Между палатками снопом выставлены лыжи с палками. Я подумал: они, должно быть, очень удивлены, что попали в весну, — не могут прийти в себя от изумления.
Я стоял так, может, пятнадцать минут, может, чуть больше, — но потом начал понимать, что нужно выйти к ним, потому что подглядывать за ними оказалось мне уже мало. Словно, я уже все понял про них. И сделал окончательный вывод: они не угрожают нападением на охраняемый мной объект.
Я духом почувствовал: здесь мне нальют и покормят. До этого я не хотел ни есть, ни пить. Тут — жажда налетела на меня, даже пересохли губы. И я сделался голоден, — а у них стояли открытыми какие-то консервы… Предчувствие удачи наполнило меня уверенностью.

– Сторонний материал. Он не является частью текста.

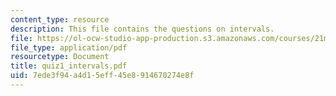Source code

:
 ```yaml
---
content_type: resource
description: This file contains the questions on intervals.
file: https://ol-ocw-studio-app-production.s3.amazonaws.com/courses/21m-301-harmony-and-counterpoint-i-spring-2005/7ede3f94a4d15eff45e8914670274e8f_quiz1_intervals.pdf
file_type: application/pdf
resourcetype: Document
title: quiz1_intervals.pdf
uid: 7ede3f94-a4d1-5eff-45e8-914670274e8f
---
```

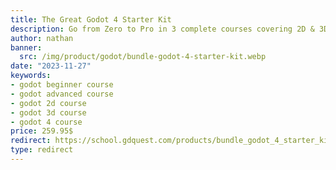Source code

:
 ```yaml
---
title: The Great Godot 4 Starter Kit
description: Go from Zero to Pro in 3 complete courses covering 2D & 3D gamedev and a deep dive into all the best secrets of Godot 4.
author: nathan
banner:
  src: /img/product/godot/bundle-godot-4-starter-kit.webp
date: "2023-11-27"
keywords:
- godot beginner course
- godot advanced course
- godot 2d course
- godot 3d course
- godot 4 course
price: 259.95$
redirect: https://school.gdquest.com/products/bundle_godot_4_starter_kit
type: redirect
---
```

Был барьер, был. Непросто возникнуть на свет, потеряв невидимость… Но в желудке урчало, и во рту выступила голодная слюна. Гори оно все огнем.
Тем более — я окажусь для них героем.
Я выступил на полянку и, еще не потеряв своей тени, чтобы они не испугались, сказал:
— Здравия желаю.
Музыка прервалась, возникла тишина. Они рассматривали меня. Я видел: я для них — желанный гость. На мне была форма, и я был с автоматом. С этим признаком мужества, и доверия, оказанного мне.